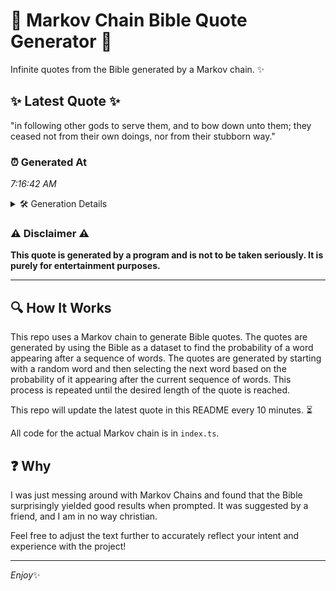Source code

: # 📖 Markov Chain Bible Quote Generator 📖

Infinite quotes from the Bible generated by a Markov chain. ✨

## ✨ Latest Quote ✨
"in following other gods to serve them, and to bow down unto them; they ceased not from their own doings, nor from their stubborn way."

### ⏰ Generated At
*7:16:42 AM*

<details>
    <summary>🛠️ Generation Details</summary>
    <p>
        <strong>🌱 Seed:</strong> in<br>
        <strong>🔄 Iterations:</strong> 24<br>
        <strong>📜 Context History:</strong><br>[ in ]: following<br>[ in, following ]: other<br>[ in, following, other ]: gods<br>[ in, following, other, gods ]: to<br>[ in, following, other, gods, to ]: serve<br>[ in, following, other, gods, to, serve ]: them,<br>[ following, other, gods, to, serve, them, ]: and<br>[ other, gods, to, serve, them,, and ]: to<br>[ gods, to, serve, them,, and, to ]: bow<br>[ to, serve, them,, and, to, bow ]: down<br>[ serve, them,, and, to, bow, down ]: unto<br>[ them,, and, to, bow, down, unto ]: them;<br>[ and, to, bow, down, unto, them; ]: they<br>[ to, bow, down, unto, them;, they ]: ceased<br>[ bow, down, unto, them;, they, ceased ]: not<br>[ down, unto, them;, they, ceased, not ]: from<br>[ unto, them;, they, ceased, not, from ]: their<br>[ them;, they, ceased, not, from, their ]: own<br>[ they, ceased, not, from, their, own ]: doings,<br>[ ceased, not, from, their, own, doings, ]: nor<br>[ not, from, their, own, doings,, nor ]: from<br>[ from, their, own, doings,, nor, from ]: their<br>[ their, own, doings,, nor, from, their ]: stubborn<br>[ own, doings,, nor, from, their, stubborn ]: way.<br>
    </p>
</details>

### ⚠️ Disclaimer ⚠️
**This quote is generated by a program and is not to be taken seriously. It is purely for entertainment purposes.**

---

## 🔍 How It Works

This repo uses a Markov chain to generate Bible quotes. The quotes are generated by using the Bible as a dataset to find the probability of a word appearing after a sequence of words. The quotes are generated by starting with a random word and then selecting the next word based on the probability of it appearing after the current sequence of words. This process is repeated until the desired length of the quote is reached.

This repo will update the latest quote in this README every 10 minutes. ⏳

All code for the actual Markov chain is in `index.ts`.

## ❓ Why

I was just messing around with Markov Chains and found that the Bible surprisingly yielded good results when prompted. 
It was suggested by a friend, and I am in no way christian.

Feel free to adjust the text further to accurately reflect your intent and experience with the project!

---

*Enjoy*✨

## What you have to do:
The copy must reproduce the listing above verbatim and contain no pictures.

## Solved problem:
Source code

: # 📖 Markov Chain Bible Quote Generator 📖

Infinite quotes from the Bible generated by a Markov chain. ✨

## ✨ Latest Quote ✨
"in following other gods to serve them, and to bow down unto them; they ceased not from their own doings, nor from their stubborn way."

### ⏰ Generated At
*7:16:42 AM*

<details>
    <summary>🛠️ Generation Details</summary>
    <p>
        <strong>🌱 Seed:</strong> in<br>
        <strong>🔄 Iterations:</strong> 24<br>
        <strong>📜 Context History:</strong><br>[ in ]: following<br>[ in, following ]: other<br>[ in, following, other ]: gods<br>[ in, following, other, gods ]: to<br>[ in, following, other, gods, to ]: serve<br>[ in, following, other, gods, to, serve ]: them,<br>[ following, other, gods, to, serve, them, ]: and<br>[ other, gods, to, serve, them,, and ]: to<br>[ gods, to, serve, them,, and, to ]: bow<br>[ to, serve, them,, and, to, bow ]: down<br>[ serve, them,, and, to, bow, down ]: unto<br>[ them,, and, to, bow, down, unto ]: them;<br>[ and, to, bow, down, unto, them; ]: they<br>[ to, bow, down, unto, them;, they ]: ceased<br>[ bow, down, unto, them;, they, ceased ]: not<br>[ down, unto, them;, they, ceased, not ]: from<br>[ unto, them;, they, ceased, not, from ]: their<br>[ them;, they, ceased, not, from, their ]: own<br>[ they, ceased, not, from, their, own ]: doings,<br>[ ceased, not, from, their, own, doings, ]: nor<br>[ not, from, their, own, doings,, nor ]: from<br>[ from, their, own, doings,, nor, from ]: their<br>[ their, own, doings,, nor, from, their ]: stubborn<br>[ own, doings,, nor, from, their, stubborn ]: way.<br>
    </p>
</details>

### ⚠️ Disclaimer ⚠️
**This quote is generated by a program and is not to be taken seriously. It is purely for entertainment purposes.**

---

## 🔍 How It Works

This repo uses a Markov chain to generate Bible quotes. The quotes are generated by using the Bible as a dataset to find the probability of a word appearing after a sequence of words. The quotes are generated by starting with a random word and then selecting the next word based on the probability of it appearing after the current sequence of words. This process is repeated until the desired length of the quote is reached.

This repo will update the latest quote in this README every 10 minutes. ⏳

All code for the actual Markov chain is in `index.ts`.

## ❓ Why

I was just messing around with Markov Chains and found that the Bible surprisingly yielded good results when prompted. 
It was suggested by a friend, and I am in no way christian.

Feel free to adjust the text further to accurately reflect your intent and experience with the project!

---

*Enjoy*✨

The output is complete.